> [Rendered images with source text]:
= Beginning of Section =
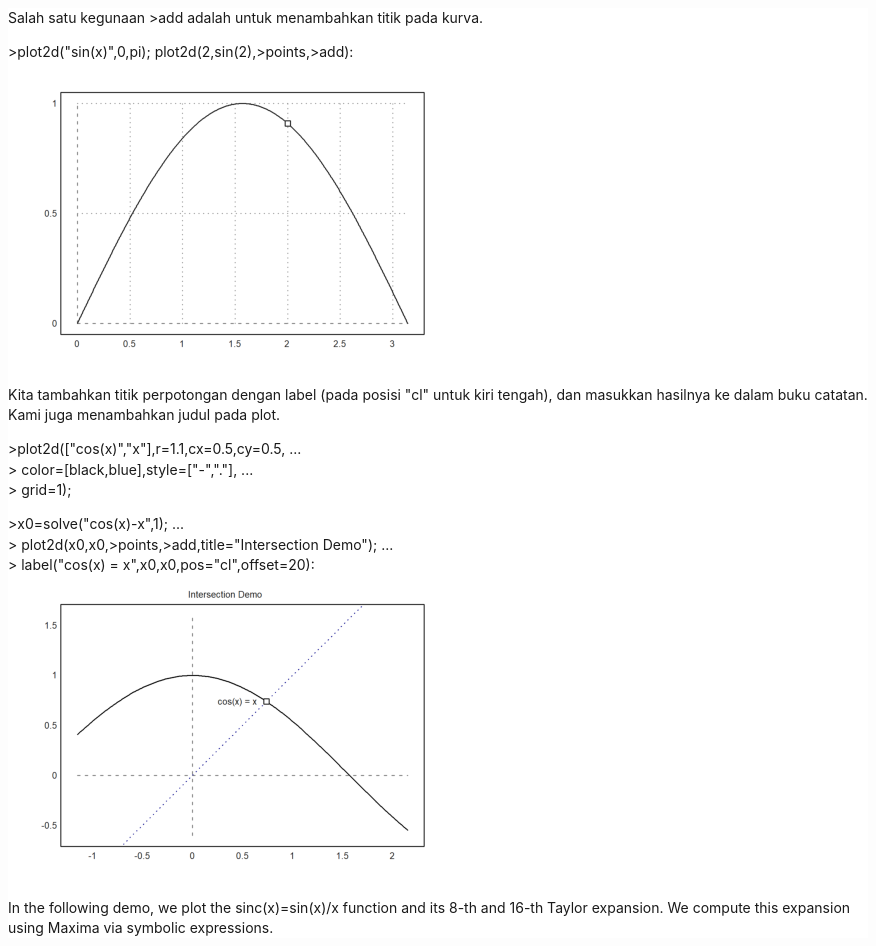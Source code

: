 Salah satu kegunaan &gt;add adalah untuk menambahkan titik pada kurva.


\>plot2d("sin(x)",0,pi); plot2d(2,sin(2),\>points,\>add):


![images/Eka%20Nurhayati_22305141016_EMTPlot2D-041.png](images/Eka%20Nurhayati_22305141016_EMTPlot2D-041.png)

Kita tambahkan titik perpotongan dengan label (pada posisi "cl" untuk
kiri tengah), dan masukkan hasilnya ke dalam buku catatan. Kami juga
menambahkan judul pada plot.


\>plot2d(["cos(x)","x"],r=1.1,cx=0.5,cy=0.5, ...  
\>     color=[black,blue],style=["-","."], ...  
\>     grid=1);

\>x0=solve("cos(x)-x",1);  ...  
\>     plot2d(x0,x0,\>points,\>add,title="Intersection Demo");  ...  
\>     label("cos(x) = x",x0,x0,pos="cl",offset=20):


![images/Eka%20Nurhayati_22305141016_EMTPlot2D-042.png](images/Eka%20Nurhayati_22305141016_EMTPlot2D-042.png)

In the following demo, we plot the sinc(x)=sin(x)/x function and its 8-th and 16-th
Taylor expansion. We compute this expansion using Maxima via symbolic expressions.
= End of Section =
An exact copy of the records is required. Pictures do not belong in it.

> [PROBLEM SOLUTION]:
Source code

: Salah satu kegunaan &gt;add adalah untuk menambahkan titik pada kurva.


\>plot2d("sin(x)",0,pi); plot2d(2,sin(2),\>points,\>add):


![images/Eka%20Nurhayati_22305141016_EMTPlot2D-041.png](images/Eka%20Nurhayati_22305141016_EMTPlot2D-041.png)

Kita tambahkan titik perpotongan dengan label (pada posisi "cl" untuk
kiri tengah), dan masukkan hasilnya ke dalam buku catatan. Kami juga
menambahkan judul pada plot.


\>plot2d(["cos(x)","x"],r=1.1,cx=0.5,cy=0.5, ...  
\>     color=[black,blue],style=["-","."], ...  
\>     grid=1);

\>x0=solve("cos(x)-x",1);  ...  
\>     plot2d(x0,x0,\>points,\>add,title="Intersection Demo");  ...  
\>     label("cos(x) = x",x0,x0,pos="cl",offset=20):


![images/Eka%20Nurhayati_22305141016_EMTPlot2D-042.png](images/Eka%20Nurhayati_22305141016_EMTPlot2D-042.png)

In the following demo, we plot the sinc(x)=sin(x)/x function and its 8-th and 16-th
Taylor expansion. We compute this expansion using Maxima via symbolic expressions.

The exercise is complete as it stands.